Jetzt, wo in Bayern (und Baden-Württemberg und Berlin) die großen Ferien losgehen, haben Sie bei Reisen auf dem Landweg die Wahl zwischen Teufel und Belzebub: Entweder Sie stellen sich mit dem Auto in einen Stau, oder Sie stellen sich mit dem Zug auf ein Gleis / ohne Zug auf einen Bahnsteig. Denn auch die Bahn leidet unter der Hitze: Weichenanlagen und Triebwagen mögen oft nicht so recht, dazu kommen Böschungsbrände, die ganze Streckenabschnitte lahmlegen.
Für das Wohlgefühl mitten in 120 Kilometer Stau vorm Brenner ist der ADAC zuständig. Nachdem die Bahn in keiner ihrer Publikationen auch nur Schwierigkeiten zugibt, geschweige denn Ratschläge anbietet, springe ich mit ein paar Tipps fürs Bahnfahren bei hitzebedingten Unwägbarkeiten ein.
1. Stecken Sie immer ausreichend Lesetoff ein.
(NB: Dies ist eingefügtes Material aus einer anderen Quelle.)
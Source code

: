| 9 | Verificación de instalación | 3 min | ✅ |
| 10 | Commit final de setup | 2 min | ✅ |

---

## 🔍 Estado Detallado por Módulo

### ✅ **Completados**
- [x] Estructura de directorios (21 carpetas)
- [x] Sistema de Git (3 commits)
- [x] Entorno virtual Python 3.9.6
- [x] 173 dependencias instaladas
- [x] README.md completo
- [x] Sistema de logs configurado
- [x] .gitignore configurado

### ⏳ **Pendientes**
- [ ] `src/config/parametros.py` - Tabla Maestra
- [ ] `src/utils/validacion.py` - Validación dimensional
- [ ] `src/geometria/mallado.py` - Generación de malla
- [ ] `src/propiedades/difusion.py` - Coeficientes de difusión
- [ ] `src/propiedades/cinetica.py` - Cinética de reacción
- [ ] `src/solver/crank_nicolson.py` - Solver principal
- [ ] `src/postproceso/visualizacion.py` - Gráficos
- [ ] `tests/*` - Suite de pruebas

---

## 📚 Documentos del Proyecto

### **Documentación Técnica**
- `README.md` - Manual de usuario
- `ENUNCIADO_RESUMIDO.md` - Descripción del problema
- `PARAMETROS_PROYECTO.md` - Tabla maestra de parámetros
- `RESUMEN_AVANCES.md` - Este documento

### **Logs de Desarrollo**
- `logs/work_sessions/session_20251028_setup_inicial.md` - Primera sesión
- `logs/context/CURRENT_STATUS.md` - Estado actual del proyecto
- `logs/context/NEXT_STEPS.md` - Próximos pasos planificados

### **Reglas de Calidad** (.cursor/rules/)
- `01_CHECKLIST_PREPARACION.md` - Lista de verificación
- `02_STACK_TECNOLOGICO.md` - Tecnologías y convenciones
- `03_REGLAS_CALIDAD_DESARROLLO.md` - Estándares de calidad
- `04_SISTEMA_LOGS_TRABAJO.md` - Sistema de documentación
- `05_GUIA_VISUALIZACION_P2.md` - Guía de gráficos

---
Das heißt: Nicht nur die Tageszeitung, auch nicht nur das eine Buch, das Sie gerade lesen. Planen Sie ein Druckerzeugnis zur Reserve ein, das Sie für mindestens 90 Minuten unterhält.
2. Packen Sie eine Flasche Wasser ein, auch für kurze Fahrten. Vielleicht auch gleich zwei, wenn Sie als Wasserspenderin lebenslange Dankverpflichtungen auslösen möchten.
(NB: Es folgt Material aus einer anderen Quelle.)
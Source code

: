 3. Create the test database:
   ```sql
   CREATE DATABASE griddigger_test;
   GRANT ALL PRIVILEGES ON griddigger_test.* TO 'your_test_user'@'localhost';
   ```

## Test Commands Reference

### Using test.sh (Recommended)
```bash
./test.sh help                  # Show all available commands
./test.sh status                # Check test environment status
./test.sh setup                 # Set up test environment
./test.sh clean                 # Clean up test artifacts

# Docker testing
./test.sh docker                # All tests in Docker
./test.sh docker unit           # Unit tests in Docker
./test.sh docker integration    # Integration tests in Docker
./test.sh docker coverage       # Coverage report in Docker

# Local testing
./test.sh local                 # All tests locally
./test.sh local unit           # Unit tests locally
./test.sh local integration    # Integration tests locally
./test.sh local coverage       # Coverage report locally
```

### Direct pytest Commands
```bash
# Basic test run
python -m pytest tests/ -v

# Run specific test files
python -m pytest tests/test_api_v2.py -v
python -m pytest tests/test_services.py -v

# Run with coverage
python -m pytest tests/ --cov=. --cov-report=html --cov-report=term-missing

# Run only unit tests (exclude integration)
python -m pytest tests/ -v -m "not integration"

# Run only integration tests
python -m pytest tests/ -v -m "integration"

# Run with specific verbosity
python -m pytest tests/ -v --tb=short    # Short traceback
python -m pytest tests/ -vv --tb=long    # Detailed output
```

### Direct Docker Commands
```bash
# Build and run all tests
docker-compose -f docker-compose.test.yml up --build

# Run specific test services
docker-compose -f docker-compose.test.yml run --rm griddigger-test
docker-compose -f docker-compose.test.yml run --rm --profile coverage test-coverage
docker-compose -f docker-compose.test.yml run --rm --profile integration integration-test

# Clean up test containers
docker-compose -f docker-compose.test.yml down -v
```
3. Nehmen Sie auf Fahrten mit der Regionalbahn einen kleinen Fotoapparat mit. Vielleicht bleibt Ihr Zug im Abendlicht „wegen eines Feuerwehrgroßeinsatzes für unbestimmte Zeit“ in einer besonders pittoresken Gegend stehen. Dann können Sie aus dem geöffneten Fenster fotografieren. Oder das Fenster selbst.
4. Wenn Sie gerne Musik, Hörspiele oder Hörbücher hören, nehmen Sie ein handliches Wiedergabegerät mit Kopfhörern mit. Nicht nur können Sie eventuelle zusätzliche Fahr- und Stehzeiten erbaulich nutzen; die Ohrstöpsel schützen Sie auch davor, die Echauffage einiger Paris-Hilton-Prolls wahrzunehmen.
– Zum Zugführer: „Wir haben seit ZWEI STUNDEN nichts mehr getrunken! Sie könnten wenigstens jemanden mit Wasser kommen lassen. Das THW oder so.“
– Ins Handy (1): „Ja, keine Ahnung, wahrscheinlich noch ewig, bis Mitternacht oder so. Keine Ahnung, Mensch, die sollen halt ein Evakuierungsteam schicken oder so.“
– Ins Handy (2): „Ja, hallo, ich bin’s wieder, wir stehen immer noch.“
– Ins Handy (3): „In Afrika is des anders, dene is wurscht, wenn der Busch brennt.“
Wenn Sie Ihre Musik allerdings am liebsten laut hören, achten Sie darauf, dass Sie nicht in der Nähe dieser Frau zu sitzen kommen:
Diese würde Sie mit einem derart fratzenhaft gekünstelten Lächeln bitten, die Musik leiser zu machen, dass es Sie bis in Ihre Träume verfolgt (zumindest ist es darauf angelegt).
5. Nicht zur Nachahmung empfehle ich meinen gestrigen Versuch, mir die Zeit durch das Anpöbeln hysterischer Fiffis zu vertreiben. Bereits die erste schneidende Seitenbemerkung zu einer brunsdummen, lauten Handyfoniererin brachte mir neben dem Klassiker „blöde Kuh“ Herzrasen vor Aufregung ein. Bevor ich mich vom einfachen Pöbeln gar zu einer richtigen Rauferei hocharbeiten kann, sollte ich erst mal Streiten lernen, und das in einer vertrauten Umgebung.